Saturday, August 13, 2016

The so-called "serious fiction" bias of the seventies

Anne on writing:

When I was coming of age in the seventies, the "formula" for "serious fiction" was fixed: serious fiction had to be about average, ordinary or typical Americans of middle class background who lived predictable lives, and achieved nothing of any consequence in the novel except a small epiphany or personal psychological triumph in a world in which there were no heroes, no geniuses, no self-made movie stars, or self-made millionaires, or "greatness" of any kind.

Anything other than stories of ordinary people were considered "fantasy," or science fiction, or perhaps "romance," and decidedly of lesser value. Such genre fiction could not hope to be "mainstream." It was destined for the paperback realm only.

And those bestselling authors who wrote about the rich and famous were considered entertainers and looked down upon -- Philip Roth, Saul Bellow, John Updike, these were among the greats of "serious fiction." And they were indeed great.

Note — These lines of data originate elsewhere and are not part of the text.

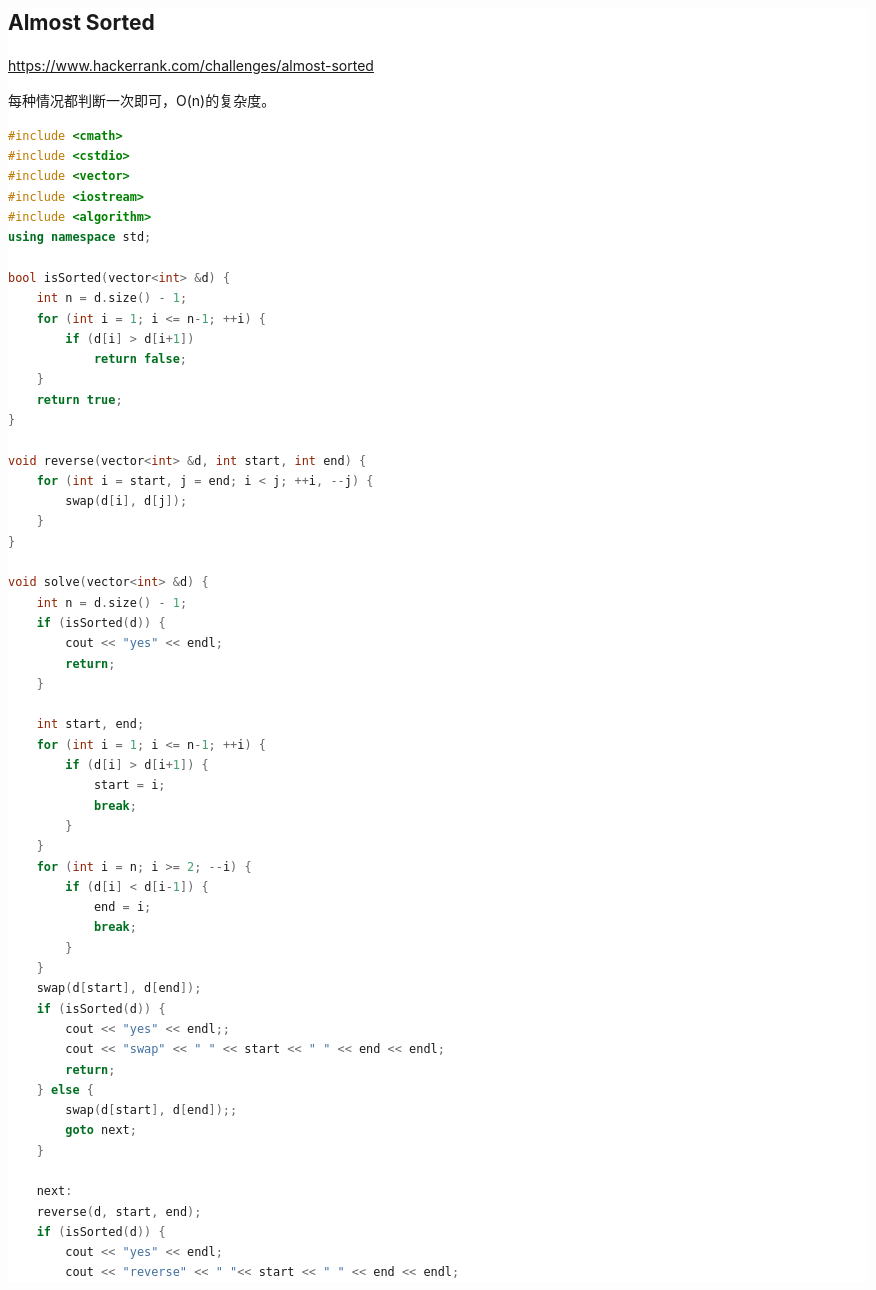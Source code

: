 ## Almost Sorted

https://www.hackerrank.com/challenges/almost-sorted

每种情况都判断一次即可，O(n)的复杂度。

```cpp
#include <cmath>
#include <cstdio>
#include <vector>
#include <iostream>
#include <algorithm>
using namespace std;

bool isSorted(vector<int> &d) {
    int n = d.size() - 1;
    for (int i = 1; i <= n-1; ++i) {
        if (d[i] > d[i+1])
            return false;
    }
    return true;
}

void reverse(vector<int> &d, int start, int end) {
    for (int i = start, j = end; i < j; ++i, --j) {
        swap(d[i], d[j]);
    }
}

void solve(vector<int> &d) {
    int n = d.size() - 1;
    if (isSorted(d)) {
        cout << "yes" << endl;
        return;
    }
    
    int start, end;
    for (int i = 1; i <= n-1; ++i) {
        if (d[i] > d[i+1]) {
            start = i;
            break;
        }
    }
    for (int i = n; i >= 2; --i) {
        if (d[i] < d[i-1]) {
            end = i;
            break;
        }
    }
    swap(d[start], d[end]);
    if (isSorted(d)) {
        cout << "yes" << endl;;
        cout << "swap" << " " << start << " " << end << endl;
        return;
    } else {
        swap(d[start], d[end]);;
        goto next;
    }

    next:
    reverse(d, start, end);
    if (isSorted(d)) {
        cout << "yes" << endl;
        cout << "reverse" << " "<< start << " " << end << endl;
```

But for aspiring writers like me, there was no place in such a rigid framework. For me, my fantasies were serious. I looked back for inspiration not to Henry James or Jane Austen, but to the Bronte sisters, Melville, Poe, Hawthorne, Kafka.

Since that time, genre fiction and fiction of all kinds has gone "mainstream." It's a much more interesting literary landscape today. You could say there are no rules now. But the bias is still there in favor of the "serious" novel of uneventful middle class life in which characters come to terms in small ways with "lives of quiet of desperation."